Saved entries:
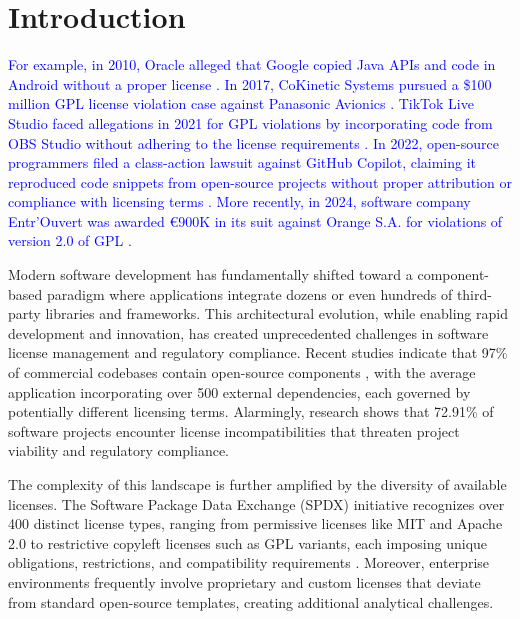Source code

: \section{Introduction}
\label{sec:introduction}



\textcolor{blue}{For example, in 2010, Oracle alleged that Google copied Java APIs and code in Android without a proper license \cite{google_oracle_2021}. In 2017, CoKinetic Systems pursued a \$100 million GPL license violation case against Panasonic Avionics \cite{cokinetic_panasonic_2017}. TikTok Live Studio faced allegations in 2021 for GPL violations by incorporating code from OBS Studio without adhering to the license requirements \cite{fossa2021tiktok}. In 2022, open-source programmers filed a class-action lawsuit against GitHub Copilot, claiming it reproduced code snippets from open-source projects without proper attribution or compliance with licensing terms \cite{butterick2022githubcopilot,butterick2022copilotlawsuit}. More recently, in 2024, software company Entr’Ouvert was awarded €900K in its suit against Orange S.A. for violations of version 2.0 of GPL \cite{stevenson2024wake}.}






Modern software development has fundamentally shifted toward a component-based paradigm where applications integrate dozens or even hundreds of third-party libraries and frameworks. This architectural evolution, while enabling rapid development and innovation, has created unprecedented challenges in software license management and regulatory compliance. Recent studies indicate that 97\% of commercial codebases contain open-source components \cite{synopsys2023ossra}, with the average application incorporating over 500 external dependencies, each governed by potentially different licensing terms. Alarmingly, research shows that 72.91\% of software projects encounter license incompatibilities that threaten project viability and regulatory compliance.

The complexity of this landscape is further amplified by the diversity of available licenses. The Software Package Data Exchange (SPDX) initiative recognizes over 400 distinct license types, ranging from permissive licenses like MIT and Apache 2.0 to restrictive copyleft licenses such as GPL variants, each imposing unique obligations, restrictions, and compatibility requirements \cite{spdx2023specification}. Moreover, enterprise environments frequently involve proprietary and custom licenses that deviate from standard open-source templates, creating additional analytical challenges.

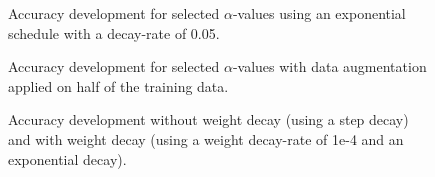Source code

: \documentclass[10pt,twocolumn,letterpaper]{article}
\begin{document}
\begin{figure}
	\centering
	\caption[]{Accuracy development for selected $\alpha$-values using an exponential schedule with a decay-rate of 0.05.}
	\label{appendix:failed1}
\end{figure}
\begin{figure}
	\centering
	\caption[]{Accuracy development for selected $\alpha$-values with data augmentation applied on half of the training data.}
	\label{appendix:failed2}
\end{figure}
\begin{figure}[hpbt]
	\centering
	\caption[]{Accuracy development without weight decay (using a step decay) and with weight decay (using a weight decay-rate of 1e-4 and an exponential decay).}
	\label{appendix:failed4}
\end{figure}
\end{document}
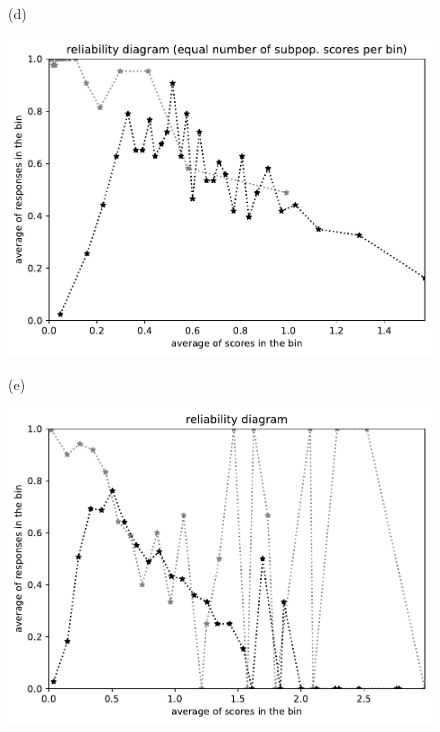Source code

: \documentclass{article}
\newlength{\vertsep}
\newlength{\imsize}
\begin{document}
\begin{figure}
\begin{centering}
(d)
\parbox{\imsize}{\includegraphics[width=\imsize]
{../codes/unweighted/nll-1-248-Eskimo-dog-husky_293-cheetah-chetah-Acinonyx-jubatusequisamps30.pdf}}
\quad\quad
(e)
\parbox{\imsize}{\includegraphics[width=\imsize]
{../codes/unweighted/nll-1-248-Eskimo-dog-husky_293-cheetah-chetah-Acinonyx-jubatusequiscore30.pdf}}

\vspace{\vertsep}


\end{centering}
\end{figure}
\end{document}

• Task details:
Filter the records down to the lines containing the word "Accuracy", and copy those.

• Solved problem:
	\caption[]{Accuracy development for selected $\alpha$-values using an exponential schedule with a decay-rate of 0.05.}
	\caption[]{Accuracy development for selected $\alpha$-values with data augmentation applied on half of the training data.}
	\caption[]{Accuracy development without weight decay (using a step decay) and with weight decay (using a weight decay-rate of 1e-4 and an exponential decay).}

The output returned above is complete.